"In order to make good investment decisions you have to have a view of the macro situation," said Professor Altman at the two-day AsianInvestor/FinanceAsia Distressed and Troubled Asset Investing Summit held in Tokyo, which attracted more than 200 delegates.
Altman was moderating a panel discussion that took a step back and looked at the bigger picture. The panel members discussed the impact of the fiscal stimulus programmes of three nations -- China, Japan and the US. While they analysed the macro issues of today they also referenced the Asian financial crisis of 1997-98, which was a common approach throughout the conference. Ed Gilbert of Shinsei Bank perhaps explained the tendency to compare today to earlier crises best; he referenced Mark Twain, who wrote: "History does not repeat itself but it does rhyme."
The conclusion as to whether or not the stimulus programmes are working now was a bit hedged. From our vantage point right here, right now, it looks like the governments have done the right thing... but time will tell.
Warren Alderige, managing director of Pacific Harbor Group, noted that this time around, as opposed to the crisis of 1997-98, Japan's banking system is in better shape, the savings rate is better, there are low-to-zero interest-rate policies in Japan and a quasi moratorium for small companies with debt. "The government has done a good job in terms of keeping things moving forward."
And James Rice, managing director of K2 Advisors, pointed out: "By virtue of the fact that Asia came through the earlier crisis it sits a bit differently now and that puts it in better stead than the US."
Japan's economy expanded 1.2% in the July to September period -- a 4.8% annualised pace. That was the second quarter of expansion.
And Altman noted that China was likely to grow at about 5% to 6% without any stimulus package, but now, as a result of government spending, it is growing at 9% to 10%, "so in the short term, it has worked".
But they all acknowledged potential problems, ranging from inflation, which Gilbert noted was already visible in parts of the Hong Kong and China property markets, to the difficulties of putting a stop to the stimulus spending programmes. At some point, particularly as the US compounds its deficit, you have to shut off the tap. To this crucial question, there was no clear-cut policy solution proposed.

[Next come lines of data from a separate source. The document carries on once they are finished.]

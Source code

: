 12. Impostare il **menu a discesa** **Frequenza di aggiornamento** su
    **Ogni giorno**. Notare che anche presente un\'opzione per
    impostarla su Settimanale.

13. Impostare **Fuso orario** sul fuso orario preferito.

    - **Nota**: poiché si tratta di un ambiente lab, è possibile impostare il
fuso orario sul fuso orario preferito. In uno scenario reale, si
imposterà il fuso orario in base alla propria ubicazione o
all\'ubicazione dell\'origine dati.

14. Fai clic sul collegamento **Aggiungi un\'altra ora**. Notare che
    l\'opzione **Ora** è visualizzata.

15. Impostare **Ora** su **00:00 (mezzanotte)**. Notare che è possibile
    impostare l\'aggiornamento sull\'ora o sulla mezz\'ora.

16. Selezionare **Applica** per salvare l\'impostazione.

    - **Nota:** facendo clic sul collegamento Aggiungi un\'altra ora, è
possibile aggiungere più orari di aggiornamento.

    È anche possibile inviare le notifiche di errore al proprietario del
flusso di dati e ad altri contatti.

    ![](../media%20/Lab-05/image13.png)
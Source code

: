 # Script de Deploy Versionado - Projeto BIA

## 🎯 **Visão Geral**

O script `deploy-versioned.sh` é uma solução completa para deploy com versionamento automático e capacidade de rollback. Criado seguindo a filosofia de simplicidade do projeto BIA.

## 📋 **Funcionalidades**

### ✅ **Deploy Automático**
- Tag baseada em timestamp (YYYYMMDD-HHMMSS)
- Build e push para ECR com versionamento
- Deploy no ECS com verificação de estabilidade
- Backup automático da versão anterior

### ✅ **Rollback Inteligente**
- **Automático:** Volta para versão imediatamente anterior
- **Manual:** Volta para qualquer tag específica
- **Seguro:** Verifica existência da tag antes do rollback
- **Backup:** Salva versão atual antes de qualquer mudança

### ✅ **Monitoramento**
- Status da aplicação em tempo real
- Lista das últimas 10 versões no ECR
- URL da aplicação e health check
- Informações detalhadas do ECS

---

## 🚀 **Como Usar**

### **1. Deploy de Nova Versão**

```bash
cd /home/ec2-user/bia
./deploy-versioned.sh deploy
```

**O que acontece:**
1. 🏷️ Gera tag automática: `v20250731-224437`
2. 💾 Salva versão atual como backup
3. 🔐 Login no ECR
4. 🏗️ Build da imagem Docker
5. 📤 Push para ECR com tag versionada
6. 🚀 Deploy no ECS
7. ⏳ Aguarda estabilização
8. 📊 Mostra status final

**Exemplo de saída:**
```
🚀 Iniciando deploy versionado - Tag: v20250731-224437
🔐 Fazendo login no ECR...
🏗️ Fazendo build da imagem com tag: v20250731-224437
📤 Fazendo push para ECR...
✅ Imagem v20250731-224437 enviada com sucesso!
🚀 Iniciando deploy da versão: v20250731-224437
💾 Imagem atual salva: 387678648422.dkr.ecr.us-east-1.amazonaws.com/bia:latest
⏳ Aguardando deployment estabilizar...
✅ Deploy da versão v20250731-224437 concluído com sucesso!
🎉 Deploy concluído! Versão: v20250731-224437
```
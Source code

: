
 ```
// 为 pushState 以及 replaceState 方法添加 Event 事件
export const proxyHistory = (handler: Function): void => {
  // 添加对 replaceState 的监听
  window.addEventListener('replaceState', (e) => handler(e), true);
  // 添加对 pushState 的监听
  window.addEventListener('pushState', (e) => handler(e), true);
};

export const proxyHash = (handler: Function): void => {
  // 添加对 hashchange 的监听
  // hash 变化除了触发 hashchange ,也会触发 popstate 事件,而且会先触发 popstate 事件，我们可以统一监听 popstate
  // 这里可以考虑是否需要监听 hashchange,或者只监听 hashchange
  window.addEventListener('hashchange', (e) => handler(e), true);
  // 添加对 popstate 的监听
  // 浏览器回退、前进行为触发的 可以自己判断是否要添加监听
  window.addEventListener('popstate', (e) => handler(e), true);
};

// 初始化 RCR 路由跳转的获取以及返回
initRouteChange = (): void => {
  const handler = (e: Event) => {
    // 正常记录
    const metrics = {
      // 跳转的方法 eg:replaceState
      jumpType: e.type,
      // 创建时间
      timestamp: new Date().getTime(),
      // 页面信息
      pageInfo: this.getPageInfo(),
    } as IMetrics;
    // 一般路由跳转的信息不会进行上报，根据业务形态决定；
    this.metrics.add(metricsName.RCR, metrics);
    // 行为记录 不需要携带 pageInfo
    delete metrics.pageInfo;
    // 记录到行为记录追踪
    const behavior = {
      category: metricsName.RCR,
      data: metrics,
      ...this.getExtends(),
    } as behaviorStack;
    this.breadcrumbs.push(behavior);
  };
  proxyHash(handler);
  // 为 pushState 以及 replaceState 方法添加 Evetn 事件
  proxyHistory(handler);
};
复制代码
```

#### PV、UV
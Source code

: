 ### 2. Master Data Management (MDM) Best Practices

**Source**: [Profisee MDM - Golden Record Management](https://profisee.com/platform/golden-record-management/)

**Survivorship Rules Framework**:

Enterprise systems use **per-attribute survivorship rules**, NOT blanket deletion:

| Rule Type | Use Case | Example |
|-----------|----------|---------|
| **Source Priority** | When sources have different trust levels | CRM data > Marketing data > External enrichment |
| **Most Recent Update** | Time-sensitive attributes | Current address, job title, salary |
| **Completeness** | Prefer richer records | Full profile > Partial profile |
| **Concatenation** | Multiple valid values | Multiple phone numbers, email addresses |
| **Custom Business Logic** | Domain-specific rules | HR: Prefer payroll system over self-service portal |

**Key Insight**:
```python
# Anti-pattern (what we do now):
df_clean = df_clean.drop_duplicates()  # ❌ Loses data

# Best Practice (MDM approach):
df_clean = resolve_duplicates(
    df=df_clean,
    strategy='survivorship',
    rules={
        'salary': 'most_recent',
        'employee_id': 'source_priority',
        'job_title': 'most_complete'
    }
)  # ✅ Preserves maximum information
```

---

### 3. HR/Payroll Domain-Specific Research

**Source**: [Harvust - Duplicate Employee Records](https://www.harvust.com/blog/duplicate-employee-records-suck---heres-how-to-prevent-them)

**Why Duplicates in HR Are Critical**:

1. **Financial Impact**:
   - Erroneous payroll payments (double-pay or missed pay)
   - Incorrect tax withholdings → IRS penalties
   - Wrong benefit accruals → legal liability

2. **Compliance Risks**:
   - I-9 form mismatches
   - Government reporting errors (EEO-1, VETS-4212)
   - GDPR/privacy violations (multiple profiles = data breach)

Gilbert, who is general manager of the principal transactions group of Shinsei Bank, pointed out that the US Tarp spending was initially supposed to buy back mortgaged-back securities. "But it morphed. When we exit it [the stimulus spending] it will be more or less the same. It's an evolution. What works in the US may not work in Japan or China. But because of the stimulus at least you have an environment to work in. Without it, you might not have had an environment at all."